Just hours after Phil’s prediction, Colorado Parks and Wildlife staff Changed the Current for a bundle of bears. They gave seven yearling bear cubs a second chance of life in the wild on Pikes Peak. The three sets of siblings were orphaned for various reasons and, after many months of preparation to set them free, they bedded down in two dens on our watersheds for (hopefully) a cold and snowy stay. We're thrilled to have them! Protecting the natural environment is important to us, as is collaborating with other agencies that help make Colorado Springs a great place to live.

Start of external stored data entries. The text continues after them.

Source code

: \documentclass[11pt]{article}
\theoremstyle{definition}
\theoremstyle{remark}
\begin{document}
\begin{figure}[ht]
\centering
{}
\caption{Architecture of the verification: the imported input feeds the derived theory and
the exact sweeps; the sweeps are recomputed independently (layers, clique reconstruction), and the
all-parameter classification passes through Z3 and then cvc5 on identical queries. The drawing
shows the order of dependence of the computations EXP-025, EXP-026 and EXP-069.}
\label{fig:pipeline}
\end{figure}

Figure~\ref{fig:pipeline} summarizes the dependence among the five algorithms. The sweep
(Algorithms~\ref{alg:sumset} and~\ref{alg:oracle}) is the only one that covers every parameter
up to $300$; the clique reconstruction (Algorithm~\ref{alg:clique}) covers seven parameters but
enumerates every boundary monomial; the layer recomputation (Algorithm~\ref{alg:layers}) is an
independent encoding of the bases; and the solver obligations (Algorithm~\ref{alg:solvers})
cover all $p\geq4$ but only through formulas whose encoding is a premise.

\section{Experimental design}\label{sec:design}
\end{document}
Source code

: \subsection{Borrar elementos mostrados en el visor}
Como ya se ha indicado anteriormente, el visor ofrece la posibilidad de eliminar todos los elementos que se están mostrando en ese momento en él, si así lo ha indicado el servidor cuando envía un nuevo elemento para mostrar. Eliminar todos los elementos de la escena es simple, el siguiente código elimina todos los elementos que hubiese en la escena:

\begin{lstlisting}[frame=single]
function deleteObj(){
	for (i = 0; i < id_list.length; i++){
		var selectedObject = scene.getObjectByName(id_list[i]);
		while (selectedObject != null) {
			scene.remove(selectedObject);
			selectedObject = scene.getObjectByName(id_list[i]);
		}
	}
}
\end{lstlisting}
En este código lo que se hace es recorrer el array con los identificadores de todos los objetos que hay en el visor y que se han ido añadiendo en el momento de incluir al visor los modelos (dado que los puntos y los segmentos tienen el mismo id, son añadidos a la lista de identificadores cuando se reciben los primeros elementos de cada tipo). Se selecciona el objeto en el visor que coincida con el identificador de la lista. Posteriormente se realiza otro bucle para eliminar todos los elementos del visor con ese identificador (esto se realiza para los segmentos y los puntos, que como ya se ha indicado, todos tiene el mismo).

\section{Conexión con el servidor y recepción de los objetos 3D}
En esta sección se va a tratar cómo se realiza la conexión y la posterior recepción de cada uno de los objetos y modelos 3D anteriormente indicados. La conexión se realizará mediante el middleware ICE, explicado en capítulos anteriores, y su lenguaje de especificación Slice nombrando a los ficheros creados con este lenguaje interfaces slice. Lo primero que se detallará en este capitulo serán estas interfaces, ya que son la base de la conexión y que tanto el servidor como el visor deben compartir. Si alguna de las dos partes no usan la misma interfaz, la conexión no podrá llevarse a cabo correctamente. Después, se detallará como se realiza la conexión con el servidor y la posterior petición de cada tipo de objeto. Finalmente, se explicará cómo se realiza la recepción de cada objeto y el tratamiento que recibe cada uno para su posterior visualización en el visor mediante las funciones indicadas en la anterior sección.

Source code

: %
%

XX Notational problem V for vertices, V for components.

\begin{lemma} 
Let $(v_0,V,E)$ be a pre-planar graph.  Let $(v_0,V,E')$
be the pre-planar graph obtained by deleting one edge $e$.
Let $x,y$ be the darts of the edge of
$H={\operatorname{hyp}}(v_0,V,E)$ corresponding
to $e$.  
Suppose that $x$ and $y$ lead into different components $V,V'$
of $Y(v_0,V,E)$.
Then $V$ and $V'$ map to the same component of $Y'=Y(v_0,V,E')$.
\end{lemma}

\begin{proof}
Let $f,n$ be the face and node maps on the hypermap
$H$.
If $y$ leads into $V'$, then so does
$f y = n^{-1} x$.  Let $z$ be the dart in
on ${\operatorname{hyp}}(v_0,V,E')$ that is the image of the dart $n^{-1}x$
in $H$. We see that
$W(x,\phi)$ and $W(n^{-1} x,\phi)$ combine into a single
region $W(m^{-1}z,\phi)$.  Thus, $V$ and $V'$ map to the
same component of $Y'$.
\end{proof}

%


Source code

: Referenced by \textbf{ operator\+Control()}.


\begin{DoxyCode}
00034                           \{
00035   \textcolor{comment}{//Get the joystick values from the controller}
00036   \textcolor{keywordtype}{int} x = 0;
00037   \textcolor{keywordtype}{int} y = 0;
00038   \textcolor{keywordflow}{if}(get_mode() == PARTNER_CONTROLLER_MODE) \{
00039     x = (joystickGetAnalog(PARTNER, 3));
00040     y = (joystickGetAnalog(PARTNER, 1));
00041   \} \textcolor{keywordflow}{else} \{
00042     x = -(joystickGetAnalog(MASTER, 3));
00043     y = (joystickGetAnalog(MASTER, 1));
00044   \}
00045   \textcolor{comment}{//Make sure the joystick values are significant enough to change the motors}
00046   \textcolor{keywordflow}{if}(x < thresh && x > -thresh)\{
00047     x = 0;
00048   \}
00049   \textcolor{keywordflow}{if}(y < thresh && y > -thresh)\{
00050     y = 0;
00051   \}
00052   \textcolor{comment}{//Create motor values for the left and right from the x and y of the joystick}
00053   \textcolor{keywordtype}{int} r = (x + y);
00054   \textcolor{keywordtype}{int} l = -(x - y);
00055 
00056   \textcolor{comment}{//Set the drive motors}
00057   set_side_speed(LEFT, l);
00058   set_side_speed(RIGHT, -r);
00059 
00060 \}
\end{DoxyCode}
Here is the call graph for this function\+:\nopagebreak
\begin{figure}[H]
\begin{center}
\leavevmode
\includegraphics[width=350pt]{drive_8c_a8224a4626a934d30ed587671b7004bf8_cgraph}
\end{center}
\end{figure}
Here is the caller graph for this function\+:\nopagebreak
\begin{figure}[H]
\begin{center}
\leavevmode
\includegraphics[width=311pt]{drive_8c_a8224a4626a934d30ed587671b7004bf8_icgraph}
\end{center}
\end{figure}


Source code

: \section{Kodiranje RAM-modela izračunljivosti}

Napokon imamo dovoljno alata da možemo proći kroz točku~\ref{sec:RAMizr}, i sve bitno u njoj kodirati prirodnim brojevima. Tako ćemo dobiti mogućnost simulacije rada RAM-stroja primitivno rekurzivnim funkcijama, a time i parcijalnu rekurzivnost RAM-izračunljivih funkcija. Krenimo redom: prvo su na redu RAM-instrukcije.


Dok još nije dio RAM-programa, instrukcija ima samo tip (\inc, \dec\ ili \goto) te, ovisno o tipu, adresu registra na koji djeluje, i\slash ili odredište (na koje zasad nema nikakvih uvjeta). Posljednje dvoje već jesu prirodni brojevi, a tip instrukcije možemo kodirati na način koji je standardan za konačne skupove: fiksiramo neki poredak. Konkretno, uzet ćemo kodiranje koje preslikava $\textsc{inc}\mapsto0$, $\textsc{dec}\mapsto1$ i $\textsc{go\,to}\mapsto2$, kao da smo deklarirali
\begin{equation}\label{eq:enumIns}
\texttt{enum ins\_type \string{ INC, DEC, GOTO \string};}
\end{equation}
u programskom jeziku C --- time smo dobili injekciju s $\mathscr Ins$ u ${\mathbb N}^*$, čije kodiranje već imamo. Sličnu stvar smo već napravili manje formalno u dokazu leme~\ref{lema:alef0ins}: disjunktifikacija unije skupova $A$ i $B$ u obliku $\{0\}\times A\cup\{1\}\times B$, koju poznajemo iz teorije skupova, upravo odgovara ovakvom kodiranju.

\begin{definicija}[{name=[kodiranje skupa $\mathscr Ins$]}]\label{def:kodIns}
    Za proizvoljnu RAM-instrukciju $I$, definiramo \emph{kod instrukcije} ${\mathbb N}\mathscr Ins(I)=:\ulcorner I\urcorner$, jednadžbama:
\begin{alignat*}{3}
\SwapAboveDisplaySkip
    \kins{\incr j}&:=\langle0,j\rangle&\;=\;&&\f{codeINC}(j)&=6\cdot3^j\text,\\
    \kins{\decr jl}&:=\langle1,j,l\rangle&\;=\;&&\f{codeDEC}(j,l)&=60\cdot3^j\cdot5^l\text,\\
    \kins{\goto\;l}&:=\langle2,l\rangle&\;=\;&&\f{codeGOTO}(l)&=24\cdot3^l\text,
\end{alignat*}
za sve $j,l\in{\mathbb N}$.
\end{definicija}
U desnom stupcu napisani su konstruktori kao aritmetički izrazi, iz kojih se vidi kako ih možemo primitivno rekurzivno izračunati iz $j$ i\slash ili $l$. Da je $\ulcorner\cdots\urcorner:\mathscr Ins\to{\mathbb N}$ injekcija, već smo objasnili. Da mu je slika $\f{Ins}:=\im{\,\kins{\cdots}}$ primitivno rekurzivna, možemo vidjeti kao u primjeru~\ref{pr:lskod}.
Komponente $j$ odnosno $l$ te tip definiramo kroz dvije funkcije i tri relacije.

The crew cruched through a dry, brittle landscape, carrying bears to their hide-away. I'm told that at this time of the year the snow can be so deep you'd need snow shoes and sleds to transport the 120 lb. creatures.
I can't help but wonder if pulling a sled is easier than lugging the weight of sleeping bears. I don't wonder about another thing, though. That incredibly brittle ground. It's a natural tinderbox. I buy-in to the philosophy that fire can be healthy for a forest. My concern comes, though, when it threatens our community and our water.
Our fresh, first-source Rocky Mountain water is delicious. We'd have challenges, though, if the reservoirs on the Peak were clogged with silt and nasty black residue left from an unwanted fire.
The warm, dry winter gives us a crunchy landscape that serves as a harsh reminder of years past - like 2002, 2012 and 2013 when wildfire was a bit too close to home. I plead with you all, be cautious and careful outdoors. One mistake could start fire and threaten our community again.
Driving in a capable 4- wheel drive truck away from the bears' new home, pristine reservoirs were a sight for dry eyes. Coming off of several wet years, our community has about a three-year supply in storage.
That brings me to my next plea. Water for your landscape is readily available now. We live in a semi-arid climate and it's an especially dry year. Take a bit of time - twice a month - to water your landscape on warm, winter days. It will pay off this spring and summer.
As a sign-off, I can't resist sharing a thought with you from our General Manager of Water System Operations. (He's the outdoorsy looking fella in the orange jacket helping to lug a bear up the hill.) He said, "This place (the watershed) is owned by the citizens of Colorado Springs. We must responsibily care for it for their benefit." That, folks, is another reason that I love working at Colorado Springs Utilities. It's an organization filled with real people that are serious about serving you with the finest utilities around and making this a great place to call home.